Director: Stefan Oblowsky (Bruno Mattei)
Year: 1980
Country: Italy
The very fact that Bruno Mattei used such a bizarre alias as "Stefan Oblowsky" speaks volumes about this film!
The opening sequences already project the viewer into the sick and grotesque atmosphere of this satanic-themed horror-nunsploitation: Skulls, bones, and a frightened nun who, with a dim light torch, is walking through a corridor in what is a catacomb. "My God, I must be lost" she whispers, and with a crescendo of the obsessive musical background (by Goblin, by the way), she continues to anxiously call out "Sister Assunta....? Sister Assunta..?!!".
From here, the film is a succession of macabre discoveries, within this convent where evil reigns among the sisters and drives them to heinous murders and sacrifices. Father Inardo and Father Valerio are called in to investigate these strange occurrences.

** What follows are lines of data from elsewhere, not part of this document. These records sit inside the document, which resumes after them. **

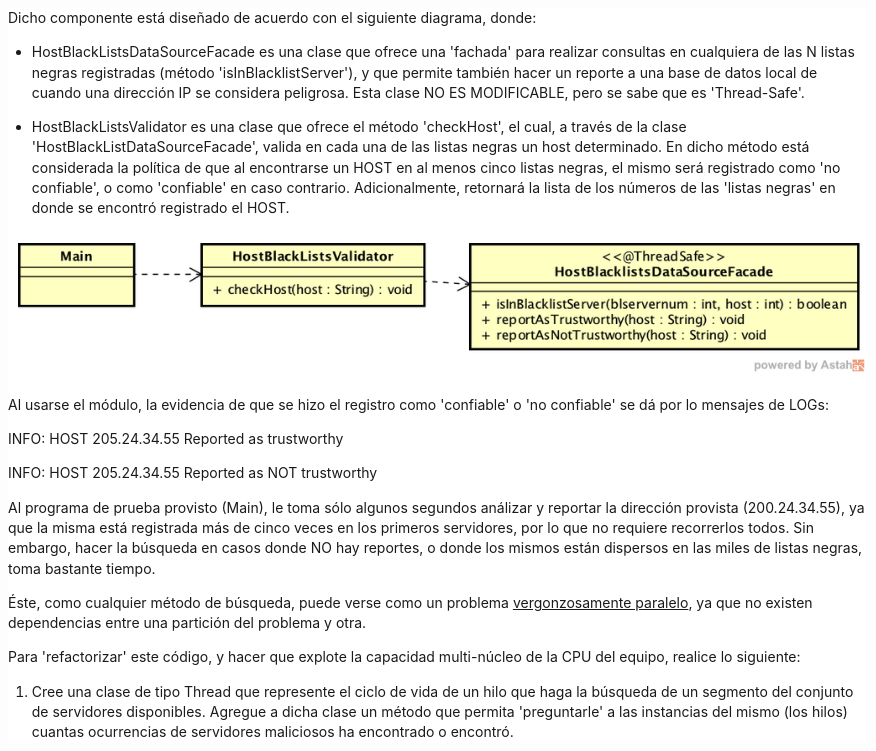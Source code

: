 Dicho componente está diseñado de acuerdo con el siguiente diagrama, donde:

- HostBlackListsDataSourceFacade es una clase que ofrece una 'fachada' para realizar consultas en cualquiera de las N listas negras registradas (método 'isInBlacklistServer'), y que permite también hacer un reporte a una base de datos local de cuando una dirección IP se considera peligrosa. Esta clase NO ES MODIFICABLE, pero se sabe que es 'Thread-Safe'.

- HostBlackListsValidator es una clase que ofrece el método 'checkHost', el cual, a través de la clase 'HostBlackListDataSourceFacade', valida en cada una de las listas negras un host determinado. En dicho método está considerada la política de que al encontrarse un HOST en al menos cinco listas negras, el mismo será registrado como 'no confiable', o como 'confiable' en caso contrario. Adicionalmente, retornará la lista de los números de las 'listas negras' en donde se encontró registrado el HOST.

![](img/Model.png)

Al usarse el módulo, la evidencia de que se hizo el registro como 'confiable' o 'no confiable' se dá por lo mensajes de LOGs:

INFO: HOST 205.24.34.55 Reported as trustworthy

INFO: HOST 205.24.34.55 Reported as NOT trustworthy


Al programa de prueba provisto (Main), le toma sólo algunos segundos análizar y reportar la dirección provista (200.24.34.55), ya que la misma está registrada más de cinco veces en los primeros servidores, por lo que no requiere recorrerlos todos. Sin embargo, hacer la búsqueda en casos donde NO hay reportes, o donde los mismos están dispersos en las miles de listas negras, toma bastante tiempo.

Éste, como cualquier método de búsqueda, puede verse como un problema [vergonzosamente paralelo](https://en.wikipedia.org/wiki/Embarrassingly_parallel), ya que no existen dependencias entre una partición del problema y otra.

Para 'refactorizar' este código, y hacer que explote la capacidad multi-núcleo de la CPU del equipo, realice lo siguiente:

1. Cree una clase de tipo Thread que represente el ciclo de vida de un hilo que haga la búsqueda de un segmento del conjunto de servidores disponibles. Agregue a dicha clase un método que permita 'preguntarle' a las instancias del mismo (los hilos) cuantas ocurrencias de servidores maliciosos ha encontrado o encontró.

The nonsensical dialogues and the mishmash of various scenes are memorable: possessions, satanism, various rituals, splatter effects, the devil in the form of red eyes that light up (clearly light bulbs) and speak with a clumsily disguised voice; moreover, nuns reduced to a vegetative state, others driven into hysteria. The absence of a real plot and the lack of logic dominate the film, continuing to provide us with fantastic nuggets from the nuns' words, such as: (During a nun's dissection by her sister) "The pubis, the clitoris, the uterus, the ovaries; true antechambers of hell!"
A cult film for B-Z series lovers
Trivia:
In truth, the film was almost entirely directed by Claudio Fragasso, as at the time he and Mattei shared duties: on the upper floor of the convent, the latter was shooting (with the same actors) "The True Story of the Nun of Monza" while the other was going at it downstairs with "The Other Hell". It is said that occasionally Fragasso would ascend from the catacombs to steal some footage from his friend!!
By saving on costs and time, two films, if we can call them that, were shot in one go.
The Goblins also aimed for savings and stole the soundtrack from Mario Landi's "Patrick Still Lives"!